§ Work required: Only lines holding the word "label" are wanted from the records; copy all of them.

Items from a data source
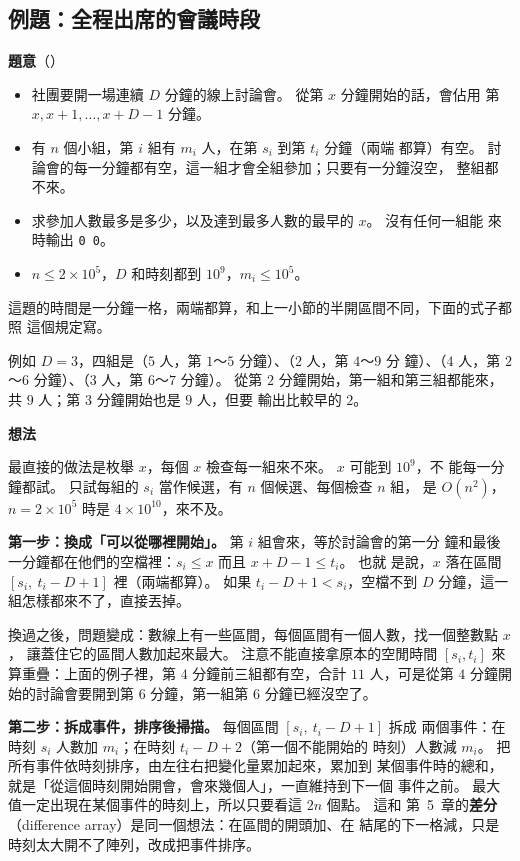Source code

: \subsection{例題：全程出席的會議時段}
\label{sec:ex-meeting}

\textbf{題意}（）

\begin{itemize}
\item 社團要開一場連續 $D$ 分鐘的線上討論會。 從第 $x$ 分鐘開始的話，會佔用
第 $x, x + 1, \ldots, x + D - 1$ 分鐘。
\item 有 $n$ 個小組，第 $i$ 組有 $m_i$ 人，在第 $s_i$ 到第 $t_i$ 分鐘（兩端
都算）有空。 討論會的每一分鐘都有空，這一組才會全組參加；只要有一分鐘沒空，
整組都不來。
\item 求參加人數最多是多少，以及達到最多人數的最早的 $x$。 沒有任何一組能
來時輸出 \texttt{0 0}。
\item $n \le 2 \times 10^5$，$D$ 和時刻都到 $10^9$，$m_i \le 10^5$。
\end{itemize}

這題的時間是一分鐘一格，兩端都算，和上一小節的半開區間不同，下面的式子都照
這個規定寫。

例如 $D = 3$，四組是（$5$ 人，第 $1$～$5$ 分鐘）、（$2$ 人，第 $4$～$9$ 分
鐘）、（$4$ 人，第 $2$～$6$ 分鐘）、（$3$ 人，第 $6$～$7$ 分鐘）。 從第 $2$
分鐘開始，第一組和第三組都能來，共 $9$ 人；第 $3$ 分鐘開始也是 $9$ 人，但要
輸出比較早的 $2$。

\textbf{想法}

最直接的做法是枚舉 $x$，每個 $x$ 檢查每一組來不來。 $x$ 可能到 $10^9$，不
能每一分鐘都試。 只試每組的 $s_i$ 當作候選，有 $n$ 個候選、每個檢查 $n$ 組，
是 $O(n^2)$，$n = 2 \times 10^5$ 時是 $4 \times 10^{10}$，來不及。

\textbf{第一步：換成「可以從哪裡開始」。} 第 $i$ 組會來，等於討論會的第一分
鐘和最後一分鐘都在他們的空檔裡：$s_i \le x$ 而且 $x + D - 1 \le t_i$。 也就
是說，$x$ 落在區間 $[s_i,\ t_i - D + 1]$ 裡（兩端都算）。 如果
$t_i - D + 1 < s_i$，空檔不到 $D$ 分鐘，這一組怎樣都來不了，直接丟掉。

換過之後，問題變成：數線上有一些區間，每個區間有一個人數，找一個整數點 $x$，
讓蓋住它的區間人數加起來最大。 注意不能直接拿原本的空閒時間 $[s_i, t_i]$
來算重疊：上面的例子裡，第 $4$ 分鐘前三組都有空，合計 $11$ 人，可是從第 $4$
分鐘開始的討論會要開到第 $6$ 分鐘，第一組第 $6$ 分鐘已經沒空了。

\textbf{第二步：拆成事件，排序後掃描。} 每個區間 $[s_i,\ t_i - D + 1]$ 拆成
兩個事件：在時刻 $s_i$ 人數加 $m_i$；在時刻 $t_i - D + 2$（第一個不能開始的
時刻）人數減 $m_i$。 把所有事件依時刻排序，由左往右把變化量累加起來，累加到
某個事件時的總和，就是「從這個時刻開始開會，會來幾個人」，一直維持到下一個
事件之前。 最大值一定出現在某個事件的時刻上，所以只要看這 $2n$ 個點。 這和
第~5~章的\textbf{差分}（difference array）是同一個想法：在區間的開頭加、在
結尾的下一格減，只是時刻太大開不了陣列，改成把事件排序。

--

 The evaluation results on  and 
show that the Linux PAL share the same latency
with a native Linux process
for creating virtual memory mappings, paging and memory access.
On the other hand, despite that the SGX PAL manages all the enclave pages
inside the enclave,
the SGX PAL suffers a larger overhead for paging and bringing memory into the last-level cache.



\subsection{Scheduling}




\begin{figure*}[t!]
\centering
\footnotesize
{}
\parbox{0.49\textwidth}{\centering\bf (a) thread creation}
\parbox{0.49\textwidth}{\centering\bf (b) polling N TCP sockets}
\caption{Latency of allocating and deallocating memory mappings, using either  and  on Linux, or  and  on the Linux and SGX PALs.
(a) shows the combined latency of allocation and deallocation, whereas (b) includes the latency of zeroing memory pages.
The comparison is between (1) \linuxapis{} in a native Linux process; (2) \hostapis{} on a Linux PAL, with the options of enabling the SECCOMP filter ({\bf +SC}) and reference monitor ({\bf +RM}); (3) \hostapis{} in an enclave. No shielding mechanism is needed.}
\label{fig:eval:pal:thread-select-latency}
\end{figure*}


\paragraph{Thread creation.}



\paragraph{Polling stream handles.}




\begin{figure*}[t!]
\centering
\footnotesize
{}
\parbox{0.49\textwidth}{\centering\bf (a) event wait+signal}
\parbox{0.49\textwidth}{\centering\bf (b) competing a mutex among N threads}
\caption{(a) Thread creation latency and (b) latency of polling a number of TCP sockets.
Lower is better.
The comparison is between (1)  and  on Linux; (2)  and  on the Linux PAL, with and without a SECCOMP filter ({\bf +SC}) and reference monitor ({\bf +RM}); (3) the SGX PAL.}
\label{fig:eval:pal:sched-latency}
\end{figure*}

==

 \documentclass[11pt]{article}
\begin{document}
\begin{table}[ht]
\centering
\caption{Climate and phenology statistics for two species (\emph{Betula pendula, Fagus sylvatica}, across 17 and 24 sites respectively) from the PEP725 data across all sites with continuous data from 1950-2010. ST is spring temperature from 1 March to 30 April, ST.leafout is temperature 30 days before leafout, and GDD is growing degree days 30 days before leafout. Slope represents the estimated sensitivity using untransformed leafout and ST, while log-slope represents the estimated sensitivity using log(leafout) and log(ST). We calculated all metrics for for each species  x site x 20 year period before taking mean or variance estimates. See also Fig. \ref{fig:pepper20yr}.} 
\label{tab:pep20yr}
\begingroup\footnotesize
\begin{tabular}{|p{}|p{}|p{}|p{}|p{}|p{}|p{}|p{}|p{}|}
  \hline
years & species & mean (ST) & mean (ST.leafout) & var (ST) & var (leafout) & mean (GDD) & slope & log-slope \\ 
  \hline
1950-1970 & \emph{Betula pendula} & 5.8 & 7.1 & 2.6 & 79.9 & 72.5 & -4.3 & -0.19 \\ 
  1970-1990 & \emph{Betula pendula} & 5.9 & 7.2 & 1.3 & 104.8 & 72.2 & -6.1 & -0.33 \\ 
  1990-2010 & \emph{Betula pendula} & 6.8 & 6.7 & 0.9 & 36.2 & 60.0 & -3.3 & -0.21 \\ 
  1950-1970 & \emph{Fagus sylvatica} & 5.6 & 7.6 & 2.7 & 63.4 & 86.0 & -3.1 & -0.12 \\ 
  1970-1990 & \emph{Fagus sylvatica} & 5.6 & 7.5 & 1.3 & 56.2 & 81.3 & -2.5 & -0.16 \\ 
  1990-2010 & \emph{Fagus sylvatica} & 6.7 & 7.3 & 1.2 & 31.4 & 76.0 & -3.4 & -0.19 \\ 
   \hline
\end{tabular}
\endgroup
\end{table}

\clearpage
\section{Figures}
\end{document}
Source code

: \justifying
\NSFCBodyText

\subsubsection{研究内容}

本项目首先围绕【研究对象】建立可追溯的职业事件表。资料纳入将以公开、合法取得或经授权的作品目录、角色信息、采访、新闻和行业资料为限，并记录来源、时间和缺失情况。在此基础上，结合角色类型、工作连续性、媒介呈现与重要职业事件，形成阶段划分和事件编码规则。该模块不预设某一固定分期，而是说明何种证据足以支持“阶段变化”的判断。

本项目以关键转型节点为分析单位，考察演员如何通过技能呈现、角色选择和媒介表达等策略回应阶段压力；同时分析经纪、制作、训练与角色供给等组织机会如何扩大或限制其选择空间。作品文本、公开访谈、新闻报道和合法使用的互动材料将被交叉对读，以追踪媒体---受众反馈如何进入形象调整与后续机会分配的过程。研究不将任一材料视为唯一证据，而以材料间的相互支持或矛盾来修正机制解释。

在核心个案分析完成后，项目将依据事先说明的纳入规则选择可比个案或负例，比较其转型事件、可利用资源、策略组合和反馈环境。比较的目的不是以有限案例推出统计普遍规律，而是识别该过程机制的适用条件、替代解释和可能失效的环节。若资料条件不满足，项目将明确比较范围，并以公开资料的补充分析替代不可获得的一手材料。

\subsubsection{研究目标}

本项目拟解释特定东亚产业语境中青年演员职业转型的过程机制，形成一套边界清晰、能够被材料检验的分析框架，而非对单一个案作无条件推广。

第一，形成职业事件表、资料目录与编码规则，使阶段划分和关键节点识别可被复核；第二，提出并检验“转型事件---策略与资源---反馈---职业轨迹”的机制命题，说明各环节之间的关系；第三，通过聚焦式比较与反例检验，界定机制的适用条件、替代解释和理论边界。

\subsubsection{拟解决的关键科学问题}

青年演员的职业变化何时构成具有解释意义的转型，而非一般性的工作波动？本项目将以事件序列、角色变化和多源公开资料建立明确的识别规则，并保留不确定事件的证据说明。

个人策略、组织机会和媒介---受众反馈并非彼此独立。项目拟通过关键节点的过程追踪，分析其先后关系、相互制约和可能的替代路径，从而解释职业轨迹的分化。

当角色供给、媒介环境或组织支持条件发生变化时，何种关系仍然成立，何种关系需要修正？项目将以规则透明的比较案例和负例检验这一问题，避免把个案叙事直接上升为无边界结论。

§ Answer:
\label{sec:ex-meeting}
\label{fig:eval:pal:thread-select-latency}
\label{fig:eval:pal:sched-latency}
\label{tab:pep20yr}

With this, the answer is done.